Auto excise tax reform would help working families

Posted April 26, 2009, at 6:11 p.m.

Maine’s auto excise tax needs to be reformed to reflect the true cost of the vehicles not an imaginary Manufactured Suggested Retail Price, or MSRP, because very few people purchase new vehicles at these inflated costs. We need to be fair to working families by taxing vehicles at the actual costs of the vehicle. In addition, we need to demand a responsible fiscal budget policy from our towns and cities like we demand from state government.

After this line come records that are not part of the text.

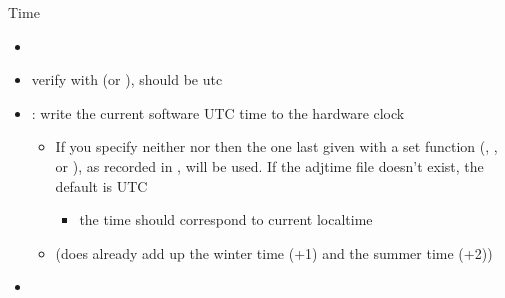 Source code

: \begin{frame}{Time}
  \begin{itemize}
    \item {}
    \item verify with  (or ), should be utc
    \item {}: write the current software UTC time to the hardware clock
      \begin{itemize}
        \item If you specify neither  nor  then the one last given with a set function  (, , or ), as recorded in , will be used. If the adjtime file doesn't exist, the default is UTC
          \begin{itemize}
            \item the  time should correspond to current localtime
          \end{itemize}
        \item {} (does already add up the winter time (+1) and the summer time (+2))
      \end{itemize}
    \item {}
  \end{itemize}
\end{frame}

The Maine Heritage Policy Center, a nonpartisan research and educational organization, cited some stunning figures: In 2004, Maine residents passed the Maine Municipal Association initiative that mandated the state fund 55 percent of local education with the promise that property tax would drop 15 percent. The governor and the Legislature provided municipal governments with $278 million in the past four years, translating into a 25 percent increase.

Counter to the increased state funding to local municipalities, local spending increased $659 million, a 22 percent increase. Property tax increased $343 million, which translated into a 21 percent increase.

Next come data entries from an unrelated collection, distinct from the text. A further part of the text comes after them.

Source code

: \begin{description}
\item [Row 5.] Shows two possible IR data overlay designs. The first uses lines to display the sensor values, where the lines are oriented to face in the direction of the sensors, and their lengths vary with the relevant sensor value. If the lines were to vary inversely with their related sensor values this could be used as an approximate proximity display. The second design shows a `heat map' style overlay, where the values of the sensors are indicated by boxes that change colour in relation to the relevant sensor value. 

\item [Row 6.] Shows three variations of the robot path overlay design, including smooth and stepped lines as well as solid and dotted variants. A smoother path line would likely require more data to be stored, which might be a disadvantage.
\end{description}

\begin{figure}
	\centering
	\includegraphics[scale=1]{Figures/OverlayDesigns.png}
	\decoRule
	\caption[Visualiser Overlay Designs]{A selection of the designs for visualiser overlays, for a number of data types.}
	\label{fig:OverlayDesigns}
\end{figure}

A future ballot question would cut Maine’s high auto excise tax in half and provide $80 million in real tax relief to Maine families and businesses. For example, the owner of a 2008 Ford Focus will save $615 over five years with lower auto excise tax.

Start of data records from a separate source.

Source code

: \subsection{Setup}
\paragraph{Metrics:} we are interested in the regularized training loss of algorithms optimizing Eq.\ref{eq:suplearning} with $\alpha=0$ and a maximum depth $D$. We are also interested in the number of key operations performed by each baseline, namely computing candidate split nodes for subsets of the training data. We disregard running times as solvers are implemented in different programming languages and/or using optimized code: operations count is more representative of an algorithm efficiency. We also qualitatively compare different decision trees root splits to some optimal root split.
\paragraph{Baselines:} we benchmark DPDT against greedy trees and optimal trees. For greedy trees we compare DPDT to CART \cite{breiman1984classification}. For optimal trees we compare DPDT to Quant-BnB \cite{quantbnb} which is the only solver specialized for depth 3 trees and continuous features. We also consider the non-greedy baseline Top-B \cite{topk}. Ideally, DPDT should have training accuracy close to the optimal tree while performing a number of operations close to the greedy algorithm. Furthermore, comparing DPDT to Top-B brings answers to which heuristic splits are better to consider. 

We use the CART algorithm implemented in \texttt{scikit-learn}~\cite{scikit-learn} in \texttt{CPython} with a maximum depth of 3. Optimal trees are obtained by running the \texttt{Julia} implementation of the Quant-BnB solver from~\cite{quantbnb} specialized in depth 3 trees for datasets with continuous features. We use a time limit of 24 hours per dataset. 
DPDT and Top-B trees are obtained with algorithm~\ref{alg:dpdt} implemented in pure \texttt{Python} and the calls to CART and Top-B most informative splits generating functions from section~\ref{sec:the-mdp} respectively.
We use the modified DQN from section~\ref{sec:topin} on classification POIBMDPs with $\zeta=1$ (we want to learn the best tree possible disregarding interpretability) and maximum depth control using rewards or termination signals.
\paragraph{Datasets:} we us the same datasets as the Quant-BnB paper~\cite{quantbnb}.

An Act To Decrease the Automobile Excise Tax and Promote Energy Efficiency decreases the excise tax imposed on motor vehicles for the first year from 24 mills to 12 mills, for the second year from 17.5 mills to 8 mills and for the third year from 13.5 mills to 4 mills and imposes a 4 mill rate for the fourth and succeeding years.

This bill also exempts from the excise tax imposed on motor vehicles the first three years of a hybrid gasoline-electric vehicle, a fuel-cell-fueled or hydrogen-fueled vehicle or a highly energy-efficient vehicle that has a highway fuel economy estimate of at least 40 miles to the gallon. After the first three years, the rate of excise tax is the same as on other motor vehicles of the same age.

In an effort to create positive market conditions that support alternative energy and decrease our dependency on foreign oil, I strongly support the hybrid provision in the legislation. This bill also exempts from the sales tax 100 percent of the sale or lease price of a new hybrid gasoline-electric vehicle, a fuel-cell-fueled or hydro-gen-fueled vehicle or a vehicle with a highway fuel economy estimate of at least 40 miles per gallon.

I strongly support fair tax reform at all levels of state government for Maine families but it needs to be accompanied by consistent and equitable fiscal budget policy by local municipalities.

H. David Cotta, R-China, represents District 55 in the Maine House. He is a member of the State and Local Government Committee.